### Input records
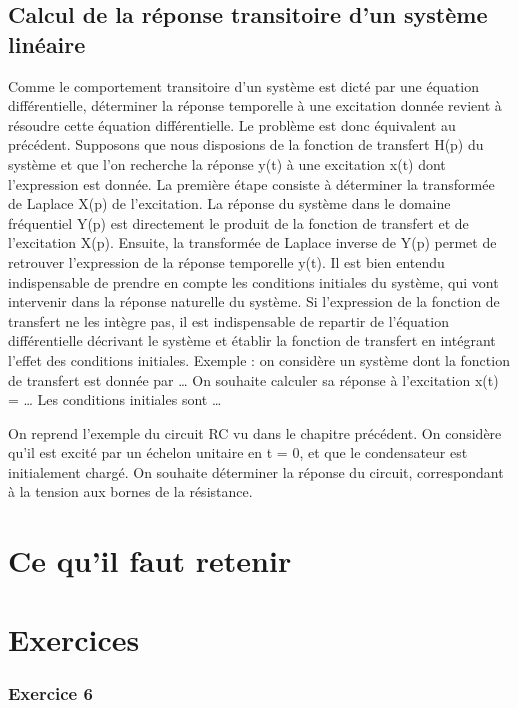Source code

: \documentclass[]{book}
\begin{document}
{	\subsection{Calcul de la réponse transitoire d'un système linéaire}
	Comme le comportement transitoire d'un système est dicté par une équation différentielle, déterminer la réponse temporelle à une excitation donnée revient à résoudre cette équation différentielle. Le problème est donc équivalent au précédent. Supposons que nous disposions de la fonction de transfert H(p) du système et que l'on recherche la réponse y(t) à une excitation x(t) dont l'expression est donnée. La première étape consiste à déterminer la transformée de Laplace X(p) de l'excitation. La réponse du système dans le domaine fréquentiel Y(p) est directement le produit de la fonction de transfert et de l'excitation X(p). Ensuite, la transformée de Laplace inverse de Y(p) permet de retrouver l'expression de la réponse temporelle y(t).
	Il est bien entendu indispensable de prendre en compte les conditions initiales du système, qui vont intervenir dans la réponse naturelle du système. Si l'expression de la fonction de transfert ne les intègre pas, il est indispensable de repartir de l'équation différentielle décrivant le système et établir la fonction de transfert en intégrant l'effet des conditions initiales.
	Exemple : on considère un système dont la fonction de transfert est donnée par … On souhaite calculer sa réponse à l'excitation x(t) = … Les conditions initiales sont …
	
	
	On reprend l'exemple du circuit RC vu dans le chapitre précédent. On considère qu'il est excité par un échelon unitaire en t = 0, et que le condensateur est initialement chargé. On souhaite déterminer la réponse du circuit, correspondant à la tension aux bornes de la résistance.
	
	\section{Ce qu'il faut retenir}
	
	\section{Exercices}
	
	
	
	\subsubsection{Exercice 6}
	
}
\end{document}
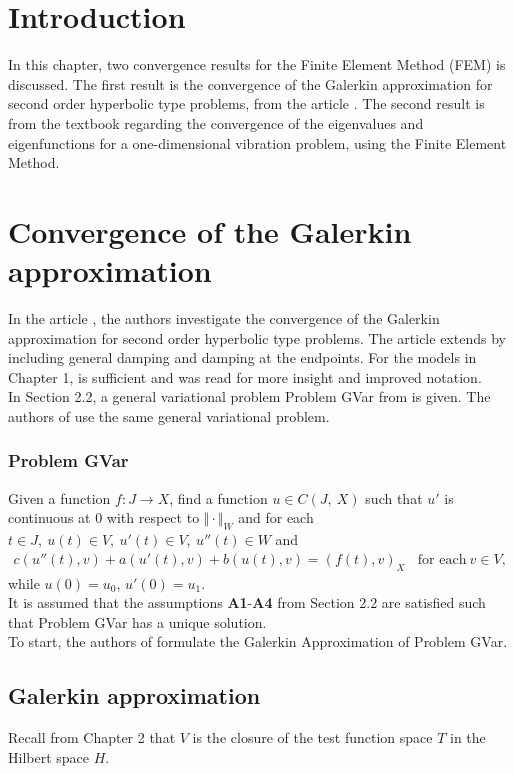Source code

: \documentclass[../../main.tex]{subfiles}
\begin{document}
\section{Introduction}
In this chapter, two convergence results for the Finite Element Method (FEM) is discussed. The first result is the convergence of the Galerkin approximation for second order hyperbolic type problems, from the article \cite{BV13}. The second result is from the textbook \cite{SF97} regarding the convergence of the eigenvalues and eigenfunctions for a one-dimensional vibration problem, using the Finite Element Method.

\section{Convergence of the Galerkin approximation}
In the article \cite{BV13}, the authors investigate the convergence of the Galerkin approximation for second order hyperbolic type problems. The article \cite{BV18} extends \cite{BV13} by including general damping and damping at the endpoints. For the models in Chapter 1, \cite{BV13} is sufficient and \cite{BV18} was read for more insight and improved notation.\\

In Section 2.2, a general variational problem Problem GVar from \cite{VV02} is given. The authors of \cite{BV13} use the same general variational problem.

\subsubsection*{Problem GVar}
Given a function $f:J\rightarrow X$, find a function $u\in C(J,\ X)$ such that $u'$ is continuous at $0$ with respect to $\Vert \cdot \Vert_{W}$ and for each $t\in J,\ u(t)\in V,\ u'(t) \in V,\ u''(t)\in W$ and
\begin{eqnarray}
	c(u''(t),v)+a(u'(t),v)+b(u(t),v)= (f(t),v)_{X} \ \ \ \ \textrm{for each} \ v \in V, \label{GV_PB1}
\end{eqnarray}
while $u(0)=u_{0}$, $u'(0)=u_{1}$.\\

It is assumed that the assumptions \textbf{A1}-\textbf{A4} from Section 2.2 are satisfied such that Problem GVar has a unique solution.\\

To start, the authors of \cite{BV13} formulate the Galerkin Approximation of Problem GVar.

\subsection{Galerkin approximation}
 Recall from Chapter 2 that $V$ is the closure of the test function space $T$ in the Hilbert space $H$.\\
 
\end{document}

### Task to complete
Reproduce each line of the records in which "general" appears.

### Result below
In the article \cite{BV13}, the authors investigate the convergence of the Galerkin approximation for second order hyperbolic type problems. The article \cite{BV18} extends \cite{BV13} by including general damping and damping at the endpoints. For the models in Chapter 1, \cite{BV13} is sufficient and \cite{BV18} was read for more insight and improved notation.\\
In Section 2.2, a general variational problem Problem GVar from \cite{VV02} is given. The authors of \cite{BV13} use the same general variational problem.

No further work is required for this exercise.